_Action item_
Reproduce the whole of the records exactly, and make sure no picture is carried into the result.

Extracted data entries

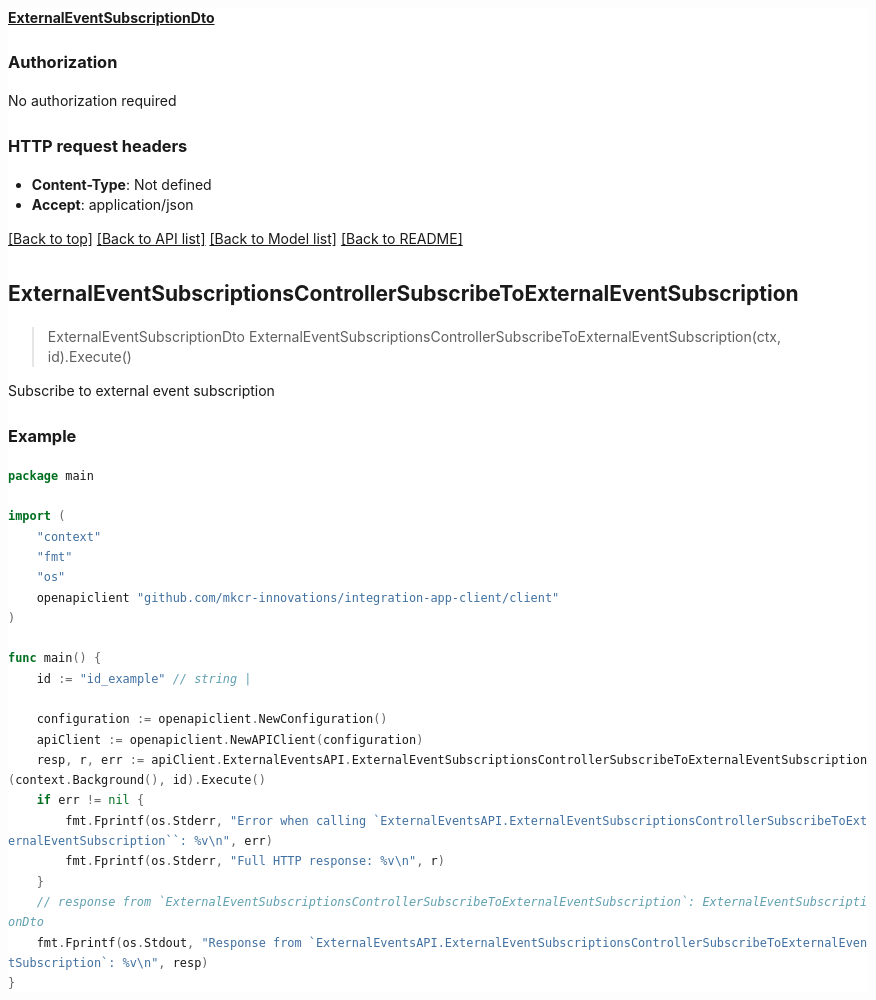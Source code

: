 [**ExternalEventSubscriptionDto**](ExternalEventSubscriptionDto.md)

### Authorization

No authorization required

### HTTP request headers

- **Content-Type**: Not defined
- **Accept**: application/json

[[Back to top]](#) [[Back to API list]](../README.md#documentation-for-api-endpoints)
[[Back to Model list]](../README.md#documentation-for-models)
[[Back to README]](../README.md)


## ExternalEventSubscriptionsControllerSubscribeToExternalEventSubscription

> ExternalEventSubscriptionDto ExternalEventSubscriptionsControllerSubscribeToExternalEventSubscription(ctx, id).Execute()

Subscribe to external event subscription

### Example

```go
package main

import (
	"context"
	"fmt"
	"os"
	openapiclient "github.com/mkcr-innovations/integration-app-client/client"
)

func main() {
	id := "id_example" // string | 

	configuration := openapiclient.NewConfiguration()
	apiClient := openapiclient.NewAPIClient(configuration)
	resp, r, err := apiClient.ExternalEventsAPI.ExternalEventSubscriptionsControllerSubscribeToExternalEventSubscription(context.Background(), id).Execute()
	if err != nil {
		fmt.Fprintf(os.Stderr, "Error when calling `ExternalEventsAPI.ExternalEventSubscriptionsControllerSubscribeToExternalEventSubscription``: %v\n", err)
		fmt.Fprintf(os.Stderr, "Full HTTP response: %v\n", r)
	}
	// response from `ExternalEventSubscriptionsControllerSubscribeToExternalEventSubscription`: ExternalEventSubscriptionDto
	fmt.Fprintf(os.Stdout, "Response from `ExternalEventsAPI.ExternalEventSubscriptionsControllerSubscribeToExternalEventSubscription`: %v\n", resp)
}
```
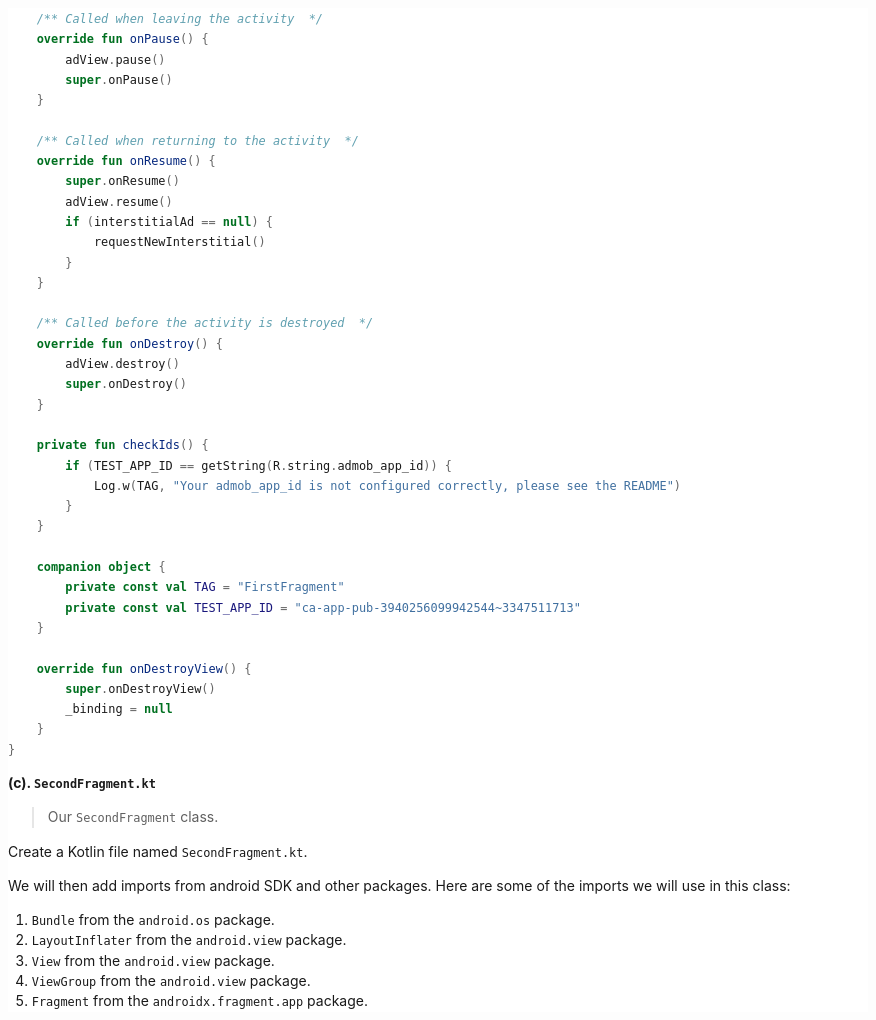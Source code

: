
 ```kotlin
    /** Called when leaving the activity  */
    override fun onPause() {
        adView.pause()
        super.onPause()
    }

    /** Called when returning to the activity  */
    override fun onResume() {
        super.onResume()
        adView.resume()
        if (interstitialAd == null) {
            requestNewInterstitial()
        }
    }

    /** Called before the activity is destroyed  */
    override fun onDestroy() {
        adView.destroy()
        super.onDestroy()
    }

    private fun checkIds() {
        if (TEST_APP_ID == getString(R.string.admob_app_id)) {
            Log.w(TAG, "Your admob_app_id is not configured correctly, please see the README")
        }
    }

    companion object {
        private const val TAG = "FirstFragment"
        private const val TEST_APP_ID = "ca-app-pub-3940256099942544~3347511713"
    }

    override fun onDestroyView() {
        super.onDestroyView()
        _binding = null
    }
}

```

**(c). `SecondFragment.kt`**

> Our `SecondFragment` class.

Create a Kotlin file named `SecondFragment.kt`.

We will then add imports from android SDK and other packages. Here are some of the imports we will use in this class:

1. `Bundle` from the `android.os` package.
2. `LayoutInflater` from the `android.view` package.
3. `View` from the `android.view` package.
4. `ViewGroup` from the `android.view` package.
5. `Fragment` from the `androidx.fragment.app` package.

_Answer area_
Source code

: [**ExternalEventSubscriptionDto**](ExternalEventSubscriptionDto.md)

### Authorization

No authorization required

### HTTP request headers

- **Content-Type**: Not defined
- **Accept**: application/json

[[Back to top]](#) [[Back to API list]](../README.md#documentation-for-api-endpoints)
[[Back to Model list]](../README.md#documentation-for-models)
[[Back to README]](../README.md)


## ExternalEventSubscriptionsControllerSubscribeToExternalEventSubscription

> ExternalEventSubscriptionDto ExternalEventSubscriptionsControllerSubscribeToExternalEventSubscription(ctx, id).Execute()

Subscribe to external event subscription

### Example

```go
package main

import (
	"context"
	"fmt"
	"os"
	openapiclient "github.com/mkcr-innovations/integration-app-client/client"
)

func main() {
	id := "id_example" // string | 

	configuration := openapiclient.NewConfiguration()
	apiClient := openapiclient.NewAPIClient(configuration)
	resp, r, err := apiClient.ExternalEventsAPI.ExternalEventSubscriptionsControllerSubscribeToExternalEventSubscription(context.Background(), id).Execute()
	if err != nil {
		fmt.Fprintf(os.Stderr, "Error when calling `ExternalEventsAPI.ExternalEventSubscriptionsControllerSubscribeToExternalEventSubscription``: %v\n", err)
		fmt.Fprintf(os.Stderr, "Full HTTP response: %v\n", r)
	}
	// response from `ExternalEventSubscriptionsControllerSubscribeToExternalEventSubscription`: ExternalEventSubscriptionDto
	fmt.Fprintf(os.Stdout, "Response from `ExternalEventsAPI.ExternalEventSubscriptionsControllerSubscribeToExternalEventSubscription`: %v\n", resp)
}
```
Source code

:
 ```kotlin
    /** Called when leaving the activity  */
    override fun onPause() {
        adView.pause()
        super.onPause()
    }

    /** Called when returning to the activity  */
    override fun onResume() {
        super.onResume()
        adView.resume()
        if (interstitialAd == null) {
            requestNewInterstitial()
        }
    }

    /** Called before the activity is destroyed  */
    override fun onDestroy() {
        adView.destroy()
        super.onDestroy()
    }

    private fun checkIds() {
        if (TEST_APP_ID == getString(R.string.admob_app_id)) {
            Log.w(TAG, "Your admob_app_id is not configured correctly, please see the README")
        }
    }

    companion object {
        private const val TAG = "FirstFragment"
        private const val TEST_APP_ID = "ca-app-pub-3940256099942544~3347511713"
    }

    override fun onDestroyView() {
        super.onDestroyView()
        _binding = null
    }
}

```

**(c). `SecondFragment.kt`**

> Our `SecondFragment` class.

Create a Kotlin file named `SecondFragment.kt`.

We will then add imports from android SDK and other packages. Here are some of the imports we will use in this class:

1. `Bundle` from the `android.os` package.
2. `LayoutInflater` from the `android.view` package.
3. `View` from the `android.view` package.
4. `ViewGroup` from the `android.view` package.
5. `Fragment` from the `androidx.fragment.app` package.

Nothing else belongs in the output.